Omitting all pictures, retype the entries below exactly as given.

Content starts

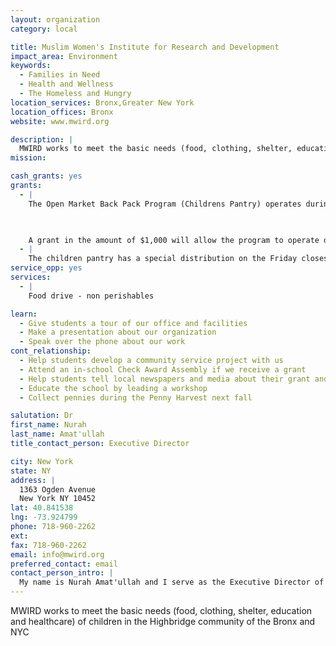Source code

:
 ```yaml
---
layout: organization
category: local

title: Muslim Women's Institute for Research and Development
impact_area: Environment
keywords: 
  - Families in Need
  - Health and Wellness
  - The Homeless and Hungry
location_services: Bronx,Greater New York
location_offices: Bronx
website: www.mwird.org

description: |
  MWIRD works to meet the basic needs (food, clothing, shelter, education and healthcare) of children in the Highbridge community of the Bronx and NYC
mission: 

cash_grants: yes
grants: 
  - |
    The Open Market Back Pack Program (Childrens Pantry) operates during the school year and had 215 registered participants, ages 5 through 16.

    

    A grant in the amount of $1,000 will allow the program to operate during the summer months of July and August.
  - |
    The children pantry has a special distribution on the Friday closest to Three Kings Day during what gifts and toys are distributed. A grant in the amount of $1000 will assist in the purchase of the gifts and toys.
service_opp: yes
services: 
  - |
    Food drive - non perishables

learn: 
  - Give students a tour of our office and facilities
  - Make a presentation about our organization
  - Speak over the phone about our work
cont_relationship: 
  - Help students develop a community service project with us
  - Attend an in-school Check Award Assembly if we receive a grant
  - Help students tell local newspapers and media about their grant and/or project with us
  - Educate the school by leading a workshop
  - Collect pennies during the Penny Harvest next fall

salutation: Dr
first_name: Nurah
last_name: Amat'ullah
title_contact_person: Executive Director

city: New York
state: NY
address: |
  1363 Ogden Avenue  
  New York NY 10452
lat: 40.841538
lng: -73.924799
phone: 718-960-2262
ext: 
fax: 718-960-2262
email: info@mwird.org
preferred_contact: email
contact_person_intro: |
  My name is Nurah Amat'ullah and I serve as the Executive Director of MWIRD. I also started the organization. We do many things at MWIRD. Please visit our website: www.mwird.org to learn more about what we do.
---
```

MWIRD works to meet the basic needs (food, clothing, shelter, education and healthcare) of children in the Highbridge community of the Bronx and NYC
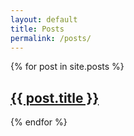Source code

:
 ```yaml
---
layout: default
title: Posts
permalink: /posts/
---
```

{% for post in site.posts %}<article class="{{post.categories | join: ' '}}"><a href="{{ post.url }}"><h2 class="title">{{ post.title }}</h2></a></article>{% endfor %}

Content ends

Solution
Source code

:
 ```yaml
---
layout: organization
category: local

title: Muslim Women's Institute for Research and Development
impact_area: Environment
keywords: 
  - Families in Need
  - Health and Wellness
  - The Homeless and Hungry
location_services: Bronx,Greater New York
location_offices: Bronx
website: www.mwird.org

description: |
  MWIRD works to meet the basic needs (food, clothing, shelter, education and healthcare) of children in the Highbridge community of the Bronx and NYC
mission: 

cash_grants: yes
grants: 
  - |
    The Open Market Back Pack Program (Childrens Pantry) operates during the school year and had 215 registered participants, ages 5 through 16.

    

    A grant in the amount of $1,000 will allow the program to operate during the summer months of July and August.
  - |
    The children pantry has a special distribution on the Friday closest to Three Kings Day during what gifts and toys are distributed. A grant in the amount of $1000 will assist in the purchase of the gifts and toys.
service_opp: yes
services: 
  - |
    Food drive - non perishables

learn: 
  - Give students a tour of our office and facilities
  - Make a presentation about our organization
  - Speak over the phone about our work
cont_relationship: 
  - Help students develop a community service project with us
  - Attend an in-school Check Award Assembly if we receive a grant
  - Help students tell local newspapers and media about their grant and/or project with us
  - Educate the school by leading a workshop
  - Collect pennies during the Penny Harvest next fall

salutation: Dr
first_name: Nurah
last_name: Amat'ullah
title_contact_person: Executive Director

city: New York
state: NY
address: |
  1363 Ogden Avenue  
  New York NY 10452
lat: 40.841538
lng: -73.924799
phone: 718-960-2262
ext: 
fax: 718-960-2262
email: info@mwird.org
preferred_contact: email
contact_person_intro: |
  My name is Nurah Amat'ullah and I serve as the Executive Director of MWIRD. I also started the organization. We do many things at MWIRD. Please visit our website: www.mwird.org to learn more about what we do.
---
```

MWIRD works to meet the basic needs (food, clothing, shelter, education and healthcare) of children in the Highbridge community of the Bronx and NYC
Source code

:
 ```yaml
---
layout: default
title: Posts
permalink: /posts/
---
```

{% for post in site.posts %}<article class="{{post.categories | join: ' '}}"><a href="{{ post.url }}"><h2 class="title">{{ post.title }}</h2></a></article>{% endfor %}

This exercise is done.